**RECORDS TO PROCESS**:

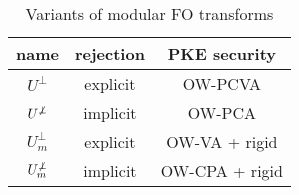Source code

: \documentclass[journal=tches,submission]{iacrtrans}
\begin{document}
\begin{table}[H]
    \centering
    \begin{tabular}{|c|c|c|}
        \hline
        name & rejection & PKE security \\
        \hline
        $U^\bot$ & explicit & OW-PCVA \\
        \hline
        $U^{\not\bot}$ & implicit & OW-PCA \\
        \hline
        $U^\bot_m$ & explicit & OW-VA + rigid \\
        \hline
        $U^{\not\bot}_m$ & implicit & OW-CPA + rigid \\
        \hline
    \end{tabular}
    \caption{Variants of modular FO transforms}\label{tbl:fo-variations}
\end{table}
\end{document}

**EXERCISE DESCRIPTION**: Print the listing exactly, images excluded.

**EXERCISE OUTPUT**:
Source code

: \documentclass[journal=tches,submission]{iacrtrans}
\begin{document}
\begin{table}[H]
    \centering
    \begin{tabular}{|c|c|c|}
        \hline
        name & rejection & PKE security \\
        \hline
        $U^\bot$ & explicit & OW-PCVA \\
        \hline
        $U^{\not\bot}$ & implicit & OW-PCA \\
        \hline
        $U^\bot_m$ & explicit & OW-VA + rigid \\
        \hline
        $U^{\not\bot}_m$ & implicit & OW-CPA + rigid \\
        \hline
    \end{tabular}
    \caption{Variants of modular FO transforms}\label{tbl:fo-variations}
\end{table}
\end{document}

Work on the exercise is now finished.